Lulus Verifikasi Dewan Pers No.126/DP-Terverifikasi/K/X/2017

Jangan Ratakan Kantor Kami dengan Tanah
Oleh : Redaksi
Selasa | 05-06-2018 | 11:16 WIB
ilham-bintang.jpg Honda-Batam

PKP Developer

Ilham Bintang. (Foto: Ist)

Oleh Ilham Bintang

PENGGERUDUKAN kantor surat kabar Radar Bogor, Rabu (30/5), oleh kader PDI Perjuangan buat saya itu aksi pembungkaman pers. Bukan cuma aksi pelurusan berita, menurut versi penggeruduk. Urusan pelurusan berita mudah. Semua orang tahu. Ada mekanisme yang mengaturnya.

Gunakan hak jawab. Tak cukup? Adukan ke Dewan Pers. Belum puas juga? Lapor ke polisi. Hadapkan penangungjawab media ke meja hijau. Begitu aturan UU Pers. Wartawan tidak kebal hukum. Yang bikin kita nelangsa, penggeruduknya kader PDI-P. Direstui pula oleh pimpinannya.
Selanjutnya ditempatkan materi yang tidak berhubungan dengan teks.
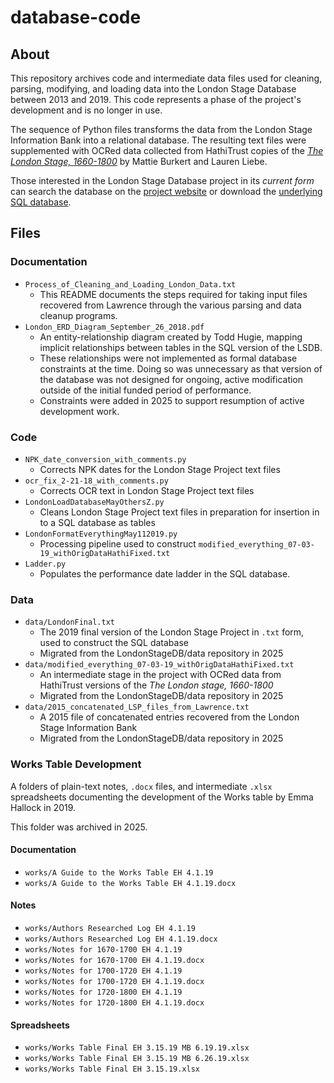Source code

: # database-code

## About

This repository archives code and intermediate data files used for cleaning, parsing, modifying, and loading data into the London Stage Database between 2013 and 2019. 
This code represents a phase of the project's development and is no longer in use.

The sequence of Python files transforms the data from the London Stage Information Bank into a relational database. The resulting text files were supplemented with OCRed data collected from HathiTrust copies of the [*The London Stage, 1660-1800*](https://catalog.hathitrust.org/Record/000200105) by Mattie Burkert and Lauren Liebe.

Those interested in the London Stage Database project in its *current form* can search the database on the [project website](https://londonstagedatabase.uoregon.edu/) or download the [underlying SQL database](https://github.com/LondonStageDB/data/releases). 

## Files

### Documentation
* `Process_of_Cleaning_and_Loading_London_Data.txt` 
    - This README documents the steps required for taking input files recovered from Lawrence
      through the various parsing and data cleanup programs.  
* `London_ERD_Diagram_September_26_2018.pdf` 
    - An entity-relationship diagram created by Todd Hugie, mapping implicit relationships
      between tables in the SQL version of the LSDB.
    - These relationships were not implemented as formal database constraints at the time.
      Doing so was unnecessary as that version of the database was not designed for ongoing,
      active modification outside of the initial funded period of performance. 
    - Constraints were added in 2025 to support resumption of active development work.

### Code

* `NPK_date_conversion_with_comments.py`
    - Corrects NPK dates for the London Stage Project text files
* `ocr_fix_2-21-18_with_comments.py`
    - Corrects OCR text in London Stage Project text files
* `LondonLoadDatabaseMayOthersZ.py`
    - Cleans London Stage Project text files in preparation for insertion in to a SQL database as tables
* `LondonFormatEverythingMay112019.py`
    - Processing pipeline used to construct `modified_everything_07-03-19_withOrigDataHathiFixed.txt`
* `Ladder.py` 
    - Populates the performance date ladder in the SQL database.

### Data
* `data/LondonFinal.txt`
    - The 2019 final version of the London Stage Project in `.txt` form, used to construct the SQL database
    - Migrated from the LondonStageDB/data repository in 2025
* `data/modified_everything_07-03-19_withOrigDataHathiFixed.txt`
    - An intermediate stage in the project with OCRed data from HathiTrust versions of the *The London stage, 1660-1800*
    - Migrated from the LondonStageDB/data repository in 2025
*  `data/2015_concatenated_LSP_files_from_Lawrence.txt`
    - A 2015 file of concatenated entries recovered from the London Stage Information Bank
    - Migrated from the LondonStageDB/data repository in 2025

### Works Table Development
A folders of plain-text notes, `.docx` files, and intermediate `.xlsx` spreadsheets
documenting the development of the Works table by Emma Hallock in 2019.

This folder was archived in 2025.

#### Documentation
* `works/A Guide to the Works Table EH 4.1.19`
* `works/A Guide to the Works Table EH 4.1.19.docx`

#### Notes
* `works/Authors Researched Log EH 4.1.19`
* `works/Authors Researched Log EH 4.1.19.docx`
* `works/Notes for 1670-1700 EH 4.1.19` 
* `works/Notes for 1670-1700 EH 4.1.19.docx`
* `works/Notes for 1700-1720 EH 4.1.19`
*  `works/Notes for 1700-1720 EH 4.1.19.docx`
* `works/Notes for 1720-1800 EH 4.1.19`
* `works/Notes for 1720-1800 EH 4.1.19.docx`

#### Spreadsheets
* `works/Works Table Final EH 3.15.19 MB 6.19.19.xlsx`
* `works/Works Table Final EH 3.15.19 MB 6.26.19.xlsx`
* `works/Works Table Final EH 3.15.19.xlsx`
    
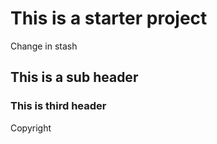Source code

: # This is a starter project

Change in stash
## This is a sub header

### This is third header

Copyright 
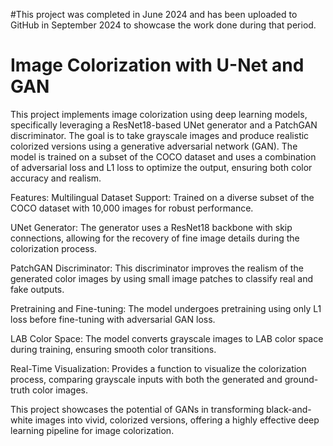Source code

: #This project was completed in June 2024 and has been uploaded to GitHub in September 2024 to showcase the work done during that period.

# Image Colorization with U-Net and GAN 
This project implements image colorization using deep learning models, specifically leveraging a ResNet18-based UNet generator and a PatchGAN discriminator. 
The goal is to take grayscale images and produce realistic colorized versions using a generative adversarial network (GAN). 
The model is trained on a subset of the COCO dataset and uses a combination of adversarial loss and L1 loss to optimize the output, ensuring both color accuracy and realism.

Features:
Multilingual Dataset Support: Trained on a diverse subset of the COCO dataset with 10,000 images for robust performance.

UNet Generator: The generator uses a ResNet18 backbone with skip connections, allowing for the recovery of fine image details during the colorization process.

PatchGAN Discriminator: This discriminator improves the realism of the generated color images by using small image patches to classify real and fake outputs.

Pretraining and Fine-tuning: The model undergoes pretraining using only L1 loss before fine-tuning with adversarial GAN loss.

LAB Color Space: The model converts grayscale images to LAB color space during training, ensuring smooth color transitions.

Real-Time Visualization: Provides a function to visualize the colorization process, comparing grayscale inputs with both the generated and ground-truth color images.

This project showcases the potential of GANs in transforming black-and-white images into vivid, colorized versions, offering a highly effective deep learning pipeline for image colorization.
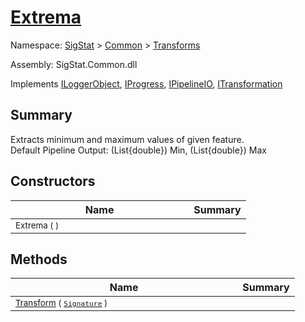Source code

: # [Extrema](./Extrema.md)

Namespace: [SigStat]() > [Common](./../README.md) > [Transforms](./README.md)

Assembly: SigStat.Common.dll

Implements [ILoggerObject](./../ILoggerObject.md), [IProgress](./../Helpers/IProgress.md), [IPipelineIO](./../Pipeline/IPipelineIO.md), [ITransformation](./../ITransformation.md)

## Summary
Extracts minimum and maximum values of given feature.  <br>Default Pipeline Output: (List{double}) Min, (List{double}) Max

## Constructors

| Name | Summary | 
| --- | --- | 
| <sub>Extrema (  )</sub><img width=200/>| <sub></sub>| <br>


## Methods

| Name | Summary | 
| --- | --- | 
| <sub>[Transform](./Methods/Extrema-100663618.md) ( [`Signature`](./../Signature.md) )</sub><img width=200/>| <sub></sub>| <br>


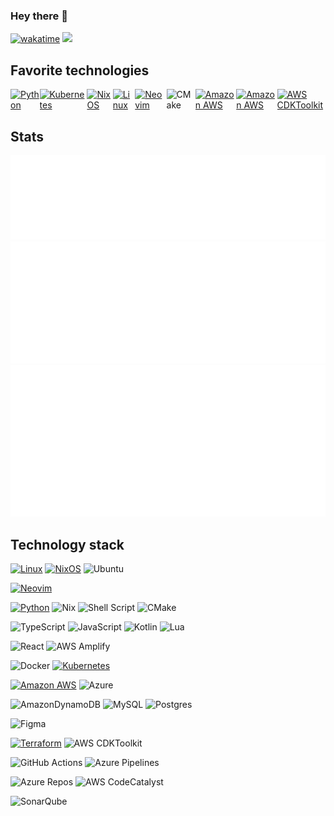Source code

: ### Hey there 👋

<!-- Currently trying out [Codeberg](https://codeberg.org/iliyan-kostov). I may be potentially moving out to there and use Github as mirror to Codeberg. -->

[![wakatime](https://wakatime.com/badge/user/018e2a18-2e73-490b-b61e-5510978a58fb.svg)](https://wakatime.com/@018e2a18-2e73-490b-b61e-5510978a58fb)
![](https://komarev.com/ghpvc/?username=IliyanKostov9)

## Favorite technologies

<div style="display: flex; align-items: center;">
    <a href="https://www.python.org/">
        <img src="https://upload.wikimedia.org/wikipedia/commons/c/c3/Python-logo-notext.svg" alt="Python" width="50">
    </a>
    <a href="https://kubernetes.io/">
        <img src="https://upload.wikimedia.org/wikipedia/commons/3/39/Kubernetes_logo_without_workmark.svg" alt="Kubernetes" width="50">
    </a>
    <a href="https://nixos.org/">
        <img src="https://nixos.org/logo/nixos-logo-only-hires.png" alt="NixOS" width="50">
    </a>
    <a href="https://www.linux.org/pages/download/">
        <img src="https://upload.wikimedia.org/wikipedia/commons/3/35/Tux.svg" alt="Linux" width="50">
    </a>
    <a href="https://neovim.io/">
        <img src="https://neovim.io/logos/neovim-mark-flat.png" alt="Neovim" width="50">
    </a>
    <img src="https://blog.ch0ww.fr/content/images/wordpress/2021/03/1200px-Breezeicons-apps-48-cmake.svg_.png" alt="CMake" width="50">
    <a href="https://aws.amazon.com/">
        <img src="https://upload.wikimedia.org/wikipedia/commons/9/93/Amazon_Web_Services_Logo.svg" alt="Amazon AWS" width="50">
    </a>
    <a href="https://aws.amazon.com/amplify/">
        <img src="https://ionicframeworkcom.cdn.prismic.io/ionicframeworkcom/d3576c2287f6fd34c80c31bccf81cd3149dafc08_aws-amplify.png" alt="Amazon AWS" width="50">
    </a>
    <a href="https://aws.amazon.com/cdk/">
    <img src="https://www.troydieter.com/images/aws-cdk.png" alt="AWS CDKToolkit" width="50">
        </a>
</div>

## Stats

<img src="/metrics.calendar.svg"/>
</br>
<img src="/metrics.repositories.pinned.svg"/>
</br>
<img src="/metrics.wakatime.svg"/>
</br>

## Technology stack

[![Linux](https://img.shields.io/badge/Linux-FCC624?style=for-the-badge&logo=linux&logoColor=black)](https://github.com/torvalds/linux)
[![NixOS](https://img.shields.io/badge/NixOS-5277C3?style=for-the-badge&logo=nixos&logoColor=white)](https://github.com/NixOS/nixpkgs)
![Ubuntu](https://img.shields.io/badge/Ubuntu-E95420?style=for-the-badge&logo=ubuntu&logoColor=white)

[![Neovim](https://img.shields.io/badge/NeoVim-%2357A143.svg?&style=for-the-badge&logo=neovim&logoColor=white)](https://github.com/AstroNvim/AstroNvim)

[![Python](https://img.shields.io/badge/python-%2314354C.svg?style=for-the-badge&logo=python&logoColor=white)](https://github.com/python/cpython)
![Nix](https://img.shields.io/badge/NIX-5277C3.svg?style=for-the-badge&logo=NixOS&logoColor=white)
![Shell Script](https://img.shields.io/badge/shell_script-%23121011.svg?style=for-the-badge&logo=gnu-bash&logoColor=white)
![CMake](https://img.shields.io/badge/CMake-%23008FBA.svg?style=for-the-badge&logo=cmake&logoColor=white)
<!-- ![C#](https://img.shields.io/badge/c%23-%23239120.svg?style=for-the-badge&logo=csharp&logoColor=white) -->
![TypeScript](https://img.shields.io/badge/TypeScript-%23007ACC.svg?style=for-the-badge&logo=typescript&logoColor=white)
![JavaScript](https://img.shields.io/badge/javascript-%23323330.svg?style=for-the-badge&logo=javascript&logoColor=%23F7DF1E)
![Kotlin](https://img.shields.io/badge/kotlin-%237F52FF.svg?style=for-the-badge&logo=kotlin&logoColor=white)
![Lua](https://img.shields.io/badge/lua-%232C2D72.svg?style=for-the-badge&logo=lua&logoColor=white)
<!-- ![Java](https://img.shields.io/badge/java-%23ED8B00.svg?style=for-the-badge&logo=openjdk&logoColor=white) -->

<!-- ![Django](https://img.shields.io/badge/django-%23092E20.svg?style=for-the-badge&logo=django&logoColor=white) -->
<!-- ![Flask](https://img.shields.io/badge/flask-%23000.svg?style=for-the-badge&logo=flask&logoColor=white) -->
![React](https://img.shields.io/badge/react-%2320232a.svg?style=for-the-badge&logo=react&logoColor=%2361DAFB)
![AWS Amplify](https://img.shields.io/badge/AWS%20Amplify-FF9900?style=for-the-badge&logo=aws-amplify&logoColor=white)
<!-- ![.Net](https://img.shields.io/badge/.NET-5C2D91?style=for-the-badge&logo=.net&logoColor=white) -->
<!-- ![Spring](https://img.shields.io/badge/spring-%236DB33F.svg?style=for-the-badge&logo=spring&logoColor=white) -->

![Docker](https://img.shields.io/badge/docker-%230db7ed.svg?style=for-the-badge&logo=docker&logoColor=white)
[![Kubernetes](https://img.shields.io/badge/kubernetes-%23326ce5.svg?style=for-the-badge&logo=kubernetes&logoColor=white)](https://github.com/kubernetes/kubernetes)

[![Amazon AWS](https://img.shields.io/badge/Amazon_AWS-232F3E?style=for-the-badge&logo=amazon-aws&logoColor=white)](https://aws.amazon.com/)
![Azure](https://img.shields.io/badge/azure-%230072C6.svg?style=for-the-badge&logo=microsoftazure&logoColor=white)

![AmazonDynamoDB](https://img.shields.io/badge/Amazon%20DynamoDB-4053D6?style=for-the-badge&logo=Amazon%20DynamoDB&logoColor=white)
![MySQL](https://img.shields.io/badge/mysql-4479A1.svg?style=for-the-badge&logo=mysql&logoColor=white)
![Postgres](https://img.shields.io/badge/postgres-%23316192.svg?style=for-the-badge&logo=postgresql&logoColor=white)

![Figma](https://img.shields.io/badge/figma-%23F24E1E.svg?style=for-the-badge&logo=figma&logoColor=white)

[![Terraform](https://img.shields.io/badge/Terraform-7B42BC?style=for-the-badge&logo=terraform&logoColor=white)](https://github.com/hashicorp/terraform)
![AWS CDKToolkit](https://img.shields.io/badge/AWS%20CDKToolkit-FF9900?style=for-the-badge&logo=aws-codebuild&logoColor=white)
<!-- ![Ansible](https://img.shields.io/badge/ansible-%231A1918.svg?style=for-the-badge&logo=ansible&logoColor=white) -->

![GitHub Actions](https://img.shields.io/badge/github%20actions-%232671E5.svg?style=for-the-badge&logo=githubactions&logoColor=white)
![Azure Pipelines](https://img.shields.io/badge/Azure%20Pipelines-2560E0?style=for-the-badge&logo=azure-pipelines&logoColor=white)

![Azure Repos](https://img.shields.io/badge/Azure%20Repos-2560E0?style=for-the-badge&logo=azure-devops&logoColor=white)
![AWS CodeCatalyst](https://img.shields.io/badge/AWS%20CodeCatalyst-FF9900?style=for-the-badge&logo=aws-codebuild&logoColor=white)
<!-- ![Jenkins](https://img.shields.io/badge/jenkins-%232C5263.svg?style=for-the-badge&logo=jenkins&logoColor=white) -->
<!-- ![Grafana](https://img.shields.io/badge/grafana-%23F46800.svg?style=for-the-badge&logo=grafana&logoColor=white) -->
![SonarQube](https://img.shields.io/badge/SonarQube-black?style=for-the-badge&logo=sonarqube&logoColor=4E9BCD)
Dengarlah kata Sekretaris Fraksi PDIP, Bambang Wuryanto. Dia malah lebih geram dari kader di lapangan. Katanya, kalau (kejadiannya) di Jawa Tengah, sudah rata dengan tanah kantor ( Radar Bogor) itu. Dalam Talkshow di TVOne yang dipandu Chacha Anissa, Sabtu ( 2/6) malam, saya menyoal pernyataannya.

Bambang mengungkap alasan merestui dalam nada geram sampai ngos-ngosan. "Hubungan emosional kader itu dengan Ibu Megawati sangat dekat. Seperti anak dan ibunya," katanya.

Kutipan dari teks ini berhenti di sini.